I had 1-2 years of experience before moving jobs but yes, I moved to the bottom of the ladder but have been promoted since. Several reasons why I decided to do this:

1) Consulting is not an easy job. The hours are long and you are required to master a wide variety of skills in a short amount of time. I have seen too many people hired for a position they did not have the skills for and simply crash and burn. I preferred to take a bit more time to climb the ladder but still be there after a couple of years.

2) You get promoted faster if you have prior experience. While I did start as an analyst, I was able to master some of the skills a lot faster than if I had started with no prior experience at all.

3) It is easier to get hired. No explanation needed for this one I think.

In terms of salary, it is pretty much similar to an IB salary. However, bonus is a lot lower and salary does not grow as fast. Also, while hours are long (regularly finish after 23h00 on projects), they are nothing compared to IB hours AND you rarely have to work on week ends (at least within my firm).

    • 1
Apr 1, 2014

When you mentioned target university in the U.K. Oxbridge comes to mind, did you anyone of them? If yes, what did you study?

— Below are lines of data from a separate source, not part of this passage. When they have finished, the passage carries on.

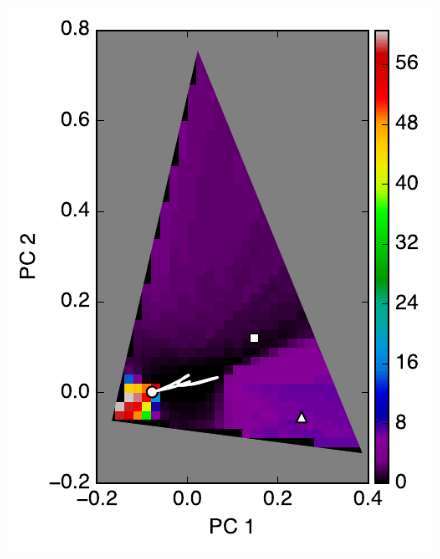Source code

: \documentclass[iop,numberedappendix,apj,]{emulateapj}
\begin{document}
\begin{figure}[tbh!]
    \begin{center}
   \begin{minipage}{0.33\hsize}
\includegraphics[width=\hsize]{mockdata_90deg_3types2_t360_lc_noreg.pdf}
     \end{minipage}
   \begin{minipage}{0.33\hsize}

\end{minipage}
\end{center}
\end{figure}
\end{document}
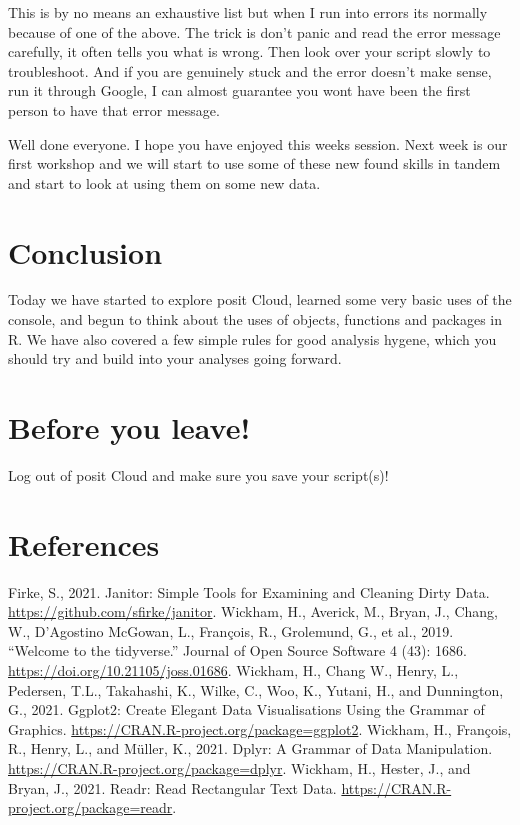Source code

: \documentclass[
]{book}
\begin{document}
This is by no means an exhaustive list but when I run into errors its normally because of one of the above. The trick is don't panic and read the error message carefully, it often tells you what is wrong. Then look over your script slowly to troubleshoot. And if you are genuinely stuck and the error doesn't make sense, run it through Google, I can almost guarantee you wont have been the first person to have that error message.

Well done everyone. I hope you have enjoyed this weeks session. Next week is our first workshop and we will start to use some of these new found skills in tandem and start to look at using them on some new data.

\section{Conclusion}\label{conclusion}

Today we have started to explore posit Cloud, learned some very basic uses of the console, and begun to think about the uses of objects, functions and packages in R. We have also covered a few simple rules for good analysis hygene, which you should try and build into your analyses going forward.

\section{Before you leave!}\label{before-you-leave}

Log out of posit Cloud and make sure you save your script(s)!

\section{References}\label{references}

Firke, S., 2021. Janitor: Simple Tools for Examining and Cleaning Dirty Data. \url{https://github.com/sfirke/janitor}.
Wickham, H., Averick, M., Bryan, J., Chang, W., D'Agostino McGowan, L., François, R., Grolemund, G., et al., 2019. ``Welcome to the tidyverse.'' Journal of Open Source Software 4 (43): 1686. \url{https://doi.org/10.21105/joss.01686}.
Wickham, H., Chang W., Henry, L., Pedersen, T.L., Takahashi, K., Wilke, C., Woo, K., Yutani, H., and Dunnington, G., 2021. Ggplot2: Create Elegant Data Visualisations Using the Grammar of Graphics. \url{https://CRAN.R-project.org/package=ggplot2}.
Wickham, H., François, R., Henry, L., and Müller, K., 2021. Dplyr: A Grammar of Data Manipulation. \url{https://CRAN.R-project.org/package=dplyr}.
Wickham, H., Hester, J., and Bryan, J., 2021. Readr: Read Rectangular Text Data. \url{https://CRAN.R-project.org/package=readr}.
\end{document}
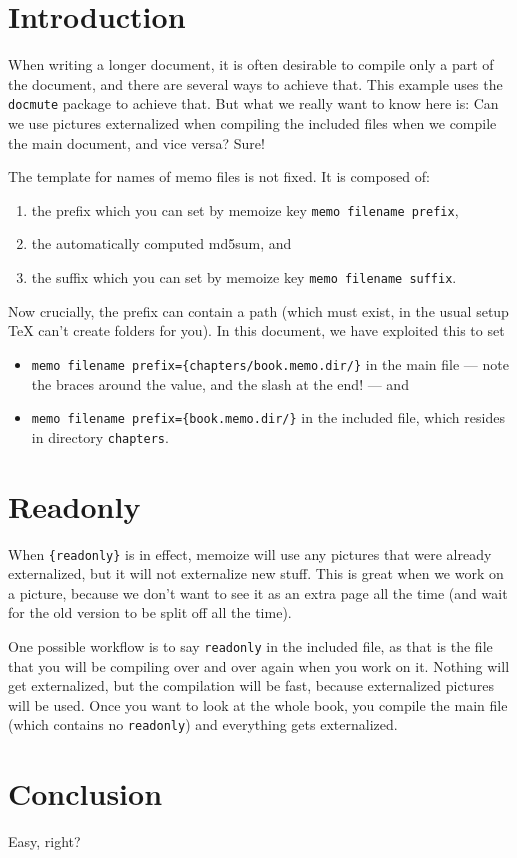 \documentclass{article}
\begin{document}
\section{Introduction}

When writing a longer document, it is often desirable to compile only a part of
the document, and there are several ways to achieve that. This example uses the
{\tt docmute} package to achieve that. But what we really want to know here is:
Can we use pictures externalized when compiling the included files when we
compile the main document, and vice versa?  Sure!

The template for names of memo files is not fixed. It is composed of:
\begin{enumerate}
\item the prefix which you can set by memoize key {\tt memo filename prefix}, 
\item the automatically computed md5sum, and
\item the suffix which you can set by memoize key {\tt memo filename suffix}.
\end{enumerate}
Now crucially, the prefix can contain a path (which must exist, in the usual
  setup TeX can't create folders for you). In this document, we have exploited
this to set
\begin{itemize}
\item {\tt memo filename prefix=\{chapters/book.memo.dir/\}} in the main file
  --- note the braces around the value, and the slash at the end! --- and
\item {\tt memo filename prefix=\{book.memo.dir/\}} in the included file, which
  resides in directory {\tt chapters}.
\end{itemize}



\section{Readonly}

When {\tt \string\memoize\{readonly\}} is in effect, memoize will use any
pictures that were already externalized, but it will not externalize new stuff.
This is great when we work on a picture, because we don't want to see it as an
extra page all the time (and wait for the old version to be split off all the
  time).

One possible workflow is to say {\tt readonly} in the included file, as that is
the file that you will be compiling over and over again when you work on it.
Nothing will get externalized, but the compilation will be fast, because
externalized pictures will be used.  Once you want to look at the whole book,
you compile the main file (which contains no {\tt readonly}) and everything
gets externalized.

\section{Conclusion}

Easy, right?
\end{document}
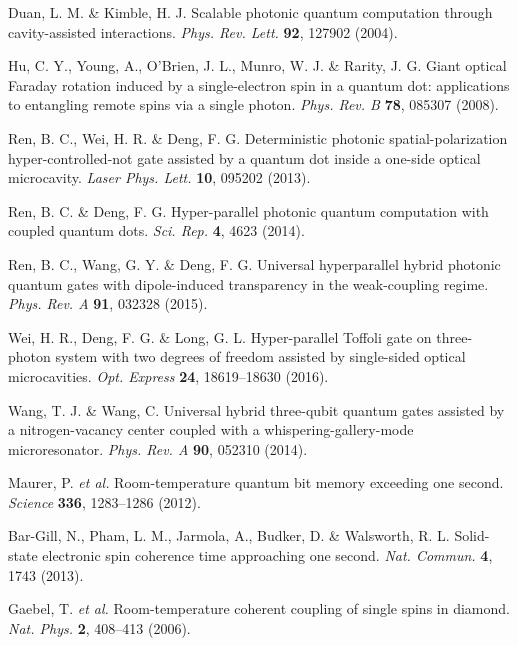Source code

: \documentclass[showpacs,preprintnumbers,showkeys,amsmath,amssymb]{revtex4}%
\begin{document}
\begin{thebibliography}{61}

 Duan, L. M. \& Kimble, H. J. Scalable photonic quantum computation through cavity-assisted interactions.  \emph{Phys. Rev. Lett.} \textbf{92}, 127902 (2004).

 Hu, C. Y., Young, A., O'Brien, J. L., Munro, W. J. \& Rarity, J. G. Giant optical Faraday rotation induced by a single-electron spin in a quantum dot: applications to entangling remote spins via a single photon. \emph{Phys. Rev. B} \textbf{78}, 085307 (2008).

Ren, B. C., Wei,  H. R. \& Deng, F. G. Deterministic photonic spatial-polarization hyper-controlled-not gate assisted
by a quantum dot inside a one-side optical microcavity. \emph{Laser Phys. Lett.} \textbf{10}, 095202 (2013).

Ren, B. C. \& Deng, F. G. Hyper-parallel photonic quantum computation with coupled quantum dots. \emph{Sci. Rep.}
\textbf{4}, 4623 (2014).

Ren, B. C., Wang, G. Y. \& Deng, F. G. Universal hyperparallel hybrid photonic quantum gates with dipole-induced transparency in the weak-coupling regime. \emph{Phys. Rev. A} \textbf{91}, 032328 (2015).

Wei, H. R., Deng, F. G. \& Long, G. L.  Hyper-parallel Toffoli gate on three-photon system with two degrees of freedom assisted by single-sided optical microcavities.  \emph{Opt. Express} \textbf{24}, 18619--18630 (2016).


 Wang, T. J. \& Wang, C. Universal hybrid three-qubit quantum gates assisted by a nitrogen-vacancy center coupled with a whispering-gallery-mode microresonator. \emph{Phys. Rev. A} \textbf{90}, 052310 (2014).





 Maurer, P. \emph{et al.} Room-temperature quantum bit memory exceeding one second. \emph{Science} \textbf{336}, 1283--1286 (2012).

 Bar-Gill, N., Pham, L. M., Jarmola, A., Budker, D. \& Walsworth, R. L. Solid-state electronic spin coherence time approaching one second. \emph{Nat. Commun.} \textbf{4}, 1743 (2013). %

Gaebel, T. \emph{et al.} Room-temperature coherent coupling of single spins in diamond. \emph{Nat. Phys.} \textbf{2}, 408--413 (2006).


\end{thebibliography}
\end{document}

"It is our fate to be tormented with large and small dilemmas as we daily wind our way through the risky, fractious world that gave us birth" Edward O. Wilson.

Apr 1, 2014

Hi Nomadchimp,

I may be crucified for saying this but in my opinion, there are four target universities (one of which I attended). These are Cambridge, Oxford, LSE and Imperial. After that, you will have plenty of other very good universities that, while not ranked as highly by recruiters, still give you excellent chances of being hired.

This is only based on my own opinion and you may certainly disagree with me. However, having attended a fair amount of interviews, these four universities were always overrepresented in comparison to the rest of the UK unis.

As for my degree, it was in the vain of history, politics, etc. It was certainly not quantitative and the focus was very much on writing essays.

    • 1
Apr 1, 2014

Hi, i am quite interested about your work in AM. Can you please talk about how a day is like working in your AM?

Apr 1, 2014

Hi Allenn,

I did not have the greatest of experiences in WM/PB but would be happy to talk more about it.

Just to give you a bit of background, I worked in the Investment Management (advisory) arm. While there was no typical day, there were indeed some tasks which came up on a daily basis.

- Analyze the client's portfolio and point out any gaps/red flags. These could be a need to rebalance the portfolio, exposure to a stock which we recently downgraded, etc.
- Calculate the portfolio's performance (yes, calculate, IT was that bad)
- Research a particular market, company, country, etc for a relationship manager
- Create investment proposals for the relationship manager to show to the client

Pretty standard stuff all in all. In terms of hours, I was in the office generally around 7h00-7h30 to study for my CFA, officially started working at 8h30, left around 18h00-20h00 depending on the day, studied CFA for two more hours and then went home.

I don't know if this helps, let me know if you want a breakdown hour by hour and I'll write it down if I find some time this week.